(STUDY MATERIAL begins)

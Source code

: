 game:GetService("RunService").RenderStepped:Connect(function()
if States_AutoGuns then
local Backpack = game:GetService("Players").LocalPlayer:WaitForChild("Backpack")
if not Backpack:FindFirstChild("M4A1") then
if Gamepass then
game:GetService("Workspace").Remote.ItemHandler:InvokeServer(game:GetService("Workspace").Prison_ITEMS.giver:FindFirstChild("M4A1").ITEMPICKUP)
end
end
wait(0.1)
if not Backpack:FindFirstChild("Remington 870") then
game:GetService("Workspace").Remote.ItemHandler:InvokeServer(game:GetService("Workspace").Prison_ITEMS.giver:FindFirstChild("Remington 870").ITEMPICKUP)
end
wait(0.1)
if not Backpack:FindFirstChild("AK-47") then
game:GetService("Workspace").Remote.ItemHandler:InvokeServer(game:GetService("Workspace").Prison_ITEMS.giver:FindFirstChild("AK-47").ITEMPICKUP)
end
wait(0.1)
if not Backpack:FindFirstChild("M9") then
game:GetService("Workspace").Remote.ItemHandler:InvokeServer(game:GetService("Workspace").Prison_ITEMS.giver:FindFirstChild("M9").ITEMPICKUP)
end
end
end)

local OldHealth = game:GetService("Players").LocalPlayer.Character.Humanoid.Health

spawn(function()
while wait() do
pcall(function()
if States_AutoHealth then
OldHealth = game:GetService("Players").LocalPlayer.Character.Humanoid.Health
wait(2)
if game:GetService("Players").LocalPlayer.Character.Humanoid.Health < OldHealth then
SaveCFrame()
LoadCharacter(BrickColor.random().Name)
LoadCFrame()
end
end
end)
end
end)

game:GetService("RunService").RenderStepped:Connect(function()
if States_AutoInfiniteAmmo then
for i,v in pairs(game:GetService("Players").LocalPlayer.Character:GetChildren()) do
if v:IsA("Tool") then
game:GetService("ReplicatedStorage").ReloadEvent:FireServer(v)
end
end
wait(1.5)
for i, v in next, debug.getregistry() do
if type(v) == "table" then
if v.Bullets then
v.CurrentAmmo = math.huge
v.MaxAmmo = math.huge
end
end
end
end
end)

(STUDY MATERIAL ends)

## WHAT TO DO
Top to bottom, the records above must be output exactly.

## OUTPUT OF THE EXERCISE
Source code

: game:GetService("RunService").RenderStepped:Connect(function()
if States_AutoGuns then
local Backpack = game:GetService("Players").LocalPlayer:WaitForChild("Backpack")
if not Backpack:FindFirstChild("M4A1") then
if Gamepass then
game:GetService("Workspace").Remote.ItemHandler:InvokeServer(game:GetService("Workspace").Prison_ITEMS.giver:FindFirstChild("M4A1").ITEMPICKUP)
end
end
wait(0.1)
if not Backpack:FindFirstChild("Remington 870") then
game:GetService("Workspace").Remote.ItemHandler:InvokeServer(game:GetService("Workspace").Prison_ITEMS.giver:FindFirstChild("Remington 870").ITEMPICKUP)
end
wait(0.1)
if not Backpack:FindFirstChild("AK-47") then
game:GetService("Workspace").Remote.ItemHandler:InvokeServer(game:GetService("Workspace").Prison_ITEMS.giver:FindFirstChild("AK-47").ITEMPICKUP)
end
wait(0.1)
if not Backpack:FindFirstChild("M9") then
game:GetService("Workspace").Remote.ItemHandler:InvokeServer(game:GetService("Workspace").Prison_ITEMS.giver:FindFirstChild("M9").ITEMPICKUP)
end
end
end)

local OldHealth = game:GetService("Players").LocalPlayer.Character.Humanoid.Health

spawn(function()
while wait() do
pcall(function()
if States_AutoHealth then
OldHealth = game:GetService("Players").LocalPlayer.Character.Humanoid.Health
wait(2)
if game:GetService("Players").LocalPlayer.Character.Humanoid.Health < OldHealth then
SaveCFrame()
LoadCharacter(BrickColor.random().Name)
LoadCFrame()
end
end
end)
end
end)

game:GetService("RunService").RenderStepped:Connect(function()
if States_AutoInfiniteAmmo then
for i,v in pairs(game:GetService("Players").LocalPlayer.Character:GetChildren()) do
if v:IsA("Tool") then
game:GetService("ReplicatedStorage").ReloadEvent:FireServer(v)
end
end
wait(1.5)
for i, v in next, debug.getregistry() do
if type(v) == "table" then
if v.Bullets then
v.CurrentAmmo = math.huge
v.MaxAmmo = math.huge
end
end
end
end
end)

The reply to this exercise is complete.